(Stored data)
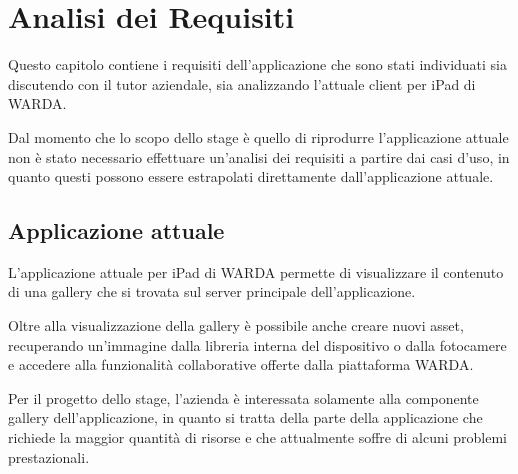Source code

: 
\chapter{Analisi dei Requisiti}
\label{cap:analisi-dei-requisiti}

Questo capitolo contiene i requisiti dell'applicazione che sono stati individuati sia discutendo con il tutor aziendale, sia analizzando l'attuale client per iPad di WARDA.

Dal momento che lo scopo dello stage è quello di riprodurre l'applicazione attuale non è stato necessario effettuare un'analisi dei requisiti a partire dai casi d'uso, in quanto questi possono essere estrapolati direttamente dall'applicazione attuale.





\section{Applicazione attuale}

L'applicazione attuale per iPad di WARDA permette di visualizzare il contenuto di una gallery che si trovata sul server principale dell'applicazione.

Oltre alla visualizzazione della gallery è possibile anche creare nuovi asset, recuperando un'immagine dalla libreria interna del dispositivo o dalla fotocamere e accedere alla funzionalità collaborative offerte dalla piattaforma WARDA.

Per il progetto dello stage, l'azienda è interessata solamente alla componente gallery dell'applicazione, in quanto si tratta della parte della applicazione che richiede la maggior quantità di risorse e che attualmente soffre di alcuni problemi prestazionali.

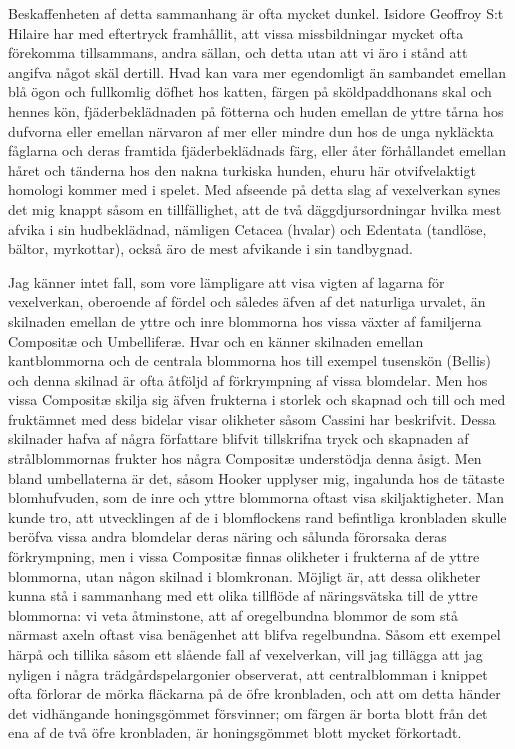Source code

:Beskaffenheten af detta sammanhang är ofta mycket dunkel. Isidore Geoffroy S:t Hilaire har med eftertryck framhållit, att vissa missbildningar mycket ofta förekomma tillsammans, andra sällan, och detta utan att vi äro i stånd att angifva något skäl dertill. Hvad kan vara mer egendomligt än sambandet emellan blå ögon och fullkomlig döfhet hos katten, färgen på sköldpaddhonans skal och hennes kön, fjäderbeklädnaden på fötterna och huden emellan de yttre tårna hos dufvorna eller emellan närvaron af mer eller mindre dun hos de unga nykläckta fåglarna och deras framtida fjäderbeklädnads färg, eller åter förhållandet emellan håret och tänderna hos den nakna turkiska hunden, ehuru här otvifvelaktigt homologi kommer med i spelet. Med afseende på detta slag af vexelverkan synes det mig knappt såsom en tillfällighet, att de två däggdjursordningar hvilka mest afvika i sin hudbeklädnad, nämligen Cetacea (hvalar) och Edentata (tandlöse, bältor, myrkottar), också äro de mest afvikande i sin tandbygnad.

Jag känner intet fall, som vore lämpligare att visa vigten af lagarna för vexelverkan, oberoende af fördel och således äfven af det naturliga urvalet, än skilnaden emellan de yttre och inre blommorna hos vissa växter af familjerna Compositæ och Umbelliferæ. Hvar och en känner skilnaden emellan kantblommorna och de centrala blommorna hos till exempel tusenskön (Bellis) och denna skilnad är ofta åtföljd af förkrympning af vissa blomdelar. Men hos vissa Compositæ skilja sig äfven frukterna i storlek och skapnad och till och med fruktämnet med dess bidelar visar olikheter såsom Cassini har beskrifvit. Dessa skilnader hafva af några författare blifvit tillskrifna tryck och skapnaden af strålblommornas frukter hos några Compositæ understödja denna åsigt. Men bland umbellaterna är det, såsom Hooker upplyser mig, ingalunda hos de tätaste blomhufvuden, som de inre och yttre blommorna oftast visa skiljaktigheter. Man kunde tro, att utvecklingen af de i blomflockens rand befintliga kronbladen skulle beröfva vissa andra blomdelar deras näring och sålunda förorsaka deras förkrympning, men i vissa Compositæ finnas olikheter i frukterna af de yttre blommorna, utan någon skilnad i blomkronan. Möjligt är, att dessa olikheter kunna stå i sammanhang med ett olika tillflöde af näringsvätska till de yttre blommorna: vi veta åtminstone, att af oregelbundna blommor de som stå närmast axeln oftast visa benägenhet att blifva regelbundna. Såsom ett exempel härpå och tillika såsom ett slående fall af vexelverkan, vill jag tillägga att jag nyligen i några trädgårdspelargonier observerat, att centralblomman i knippet ofta förlorar de mörka fläckarna på de öfre kronbladen, och att om detta händer det vidhängande honingsgömmet försvinner; om färgen är borta blott från det ena af de två öfre kronbladen, är honingsgömmet blott mycket förkortadt.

What the task requires>
The output should consist of the records above, reproduced exactly, without pictures.

Completed exercise>
Source code

: 
\chapter{Analisi dei Requisiti}
\label{cap:analisi-dei-requisiti}

Questo capitolo contiene i requisiti dell'applicazione che sono stati individuati sia discutendo con il tutor aziendale, sia analizzando l'attuale client per iPad di WARDA.

Dal momento che lo scopo dello stage è quello di riprodurre l'applicazione attuale non è stato necessario effettuare un'analisi dei requisiti a partire dai casi d'uso, in quanto questi possono essere estrapolati direttamente dall'applicazione attuale.





\section{Applicazione attuale}

L'applicazione attuale per iPad di WARDA permette di visualizzare il contenuto di una gallery che si trovata sul server principale dell'applicazione.

Oltre alla visualizzazione della gallery è possibile anche creare nuovi asset, recuperando un'immagine dalla libreria interna del dispositivo o dalla fotocamere e accedere alla funzionalità collaborative offerte dalla piattaforma WARDA.

Per il progetto dello stage, l'azienda è interessata solamente alla componente gallery dell'applicazione, in quanto si tratta della parte della applicazione che richiede la maggior quantità di risorse e che attualmente soffre di alcuni problemi prestazionali.

Source code

:Beskaffenheten af detta sammanhang är ofta mycket dunkel. Isidore Geoffroy S:t Hilaire har med eftertryck framhållit, att vissa missbildningar mycket ofta förekomma tillsammans, andra sällan, och detta utan att vi äro i stånd att angifva något skäl dertill. Hvad kan vara mer egendomligt än sambandet emellan blå ögon och fullkomlig döfhet hos katten, färgen på sköldpaddhonans skal och hennes kön, fjäderbeklädnaden på fötterna och huden emellan de yttre tårna hos dufvorna eller emellan närvaron af mer eller mindre dun hos de unga nykläckta fåglarna och deras framtida fjäderbeklädnads färg, eller åter förhållandet emellan håret och tänderna hos den nakna turkiska hunden, ehuru här otvifvelaktigt homologi kommer med i spelet. Med afseende på detta slag af vexelverkan synes det mig knappt såsom en tillfällighet, att de två däggdjursordningar hvilka mest afvika i sin hudbeklädnad, nämligen Cetacea (hvalar) och Edentata (tandlöse, bältor, myrkottar), också äro de mest afvikande i sin tandbygnad.

Jag känner intet fall, som vore lämpligare att visa vigten af lagarna för vexelverkan, oberoende af fördel och således äfven af det naturliga urvalet, än skilnaden emellan de yttre och inre blommorna hos vissa växter af familjerna Compositæ och Umbelliferæ. Hvar och en känner skilnaden emellan kantblommorna och de centrala blommorna hos till exempel tusenskön (Bellis) och denna skilnad är ofta åtföljd af förkrympning af vissa blomdelar. Men hos vissa Compositæ skilja sig äfven frukterna i storlek och skapnad och till och med fruktämnet med dess bidelar visar olikheter såsom Cassini har beskrifvit. Dessa skilnader hafva af några författare blifvit tillskrifna tryck och skapnaden af strålblommornas frukter hos några Compositæ understödja denna åsigt. Men bland umbellaterna är det, såsom Hooker upplyser mig, ingalunda hos de tätaste blomhufvuden, som de inre och yttre blommorna oftast visa skiljaktigheter. Man kunde tro, att utvecklingen af de i blomflockens rand befintliga kronbladen skulle beröfva vissa andra blomdelar deras näring och sålunda förorsaka deras förkrympning, men i vissa Compositæ finnas olikheter i frukterna af de yttre blommorna, utan någon skilnad i blomkronan. Möjligt är, att dessa olikheter kunna stå i sammanhang med ett olika tillflöde af näringsvätska till de yttre blommorna: vi veta åtminstone, att af oregelbundna blommor de som stå närmast axeln oftast visa benägenhet att blifva regelbundna. Såsom ett exempel härpå och tillika såsom ett slående fall af vexelverkan, vill jag tillägga att jag nyligen i några trädgårdspelargonier observerat, att centralblomman i knippet ofta förlorar de mörka fläckarna på de öfre kronbladen, och att om detta händer det vidhängande honingsgömmet försvinner; om färgen är borta blott från det ena af de två öfre kronbladen, är honingsgömmet blott mycket förkortadt.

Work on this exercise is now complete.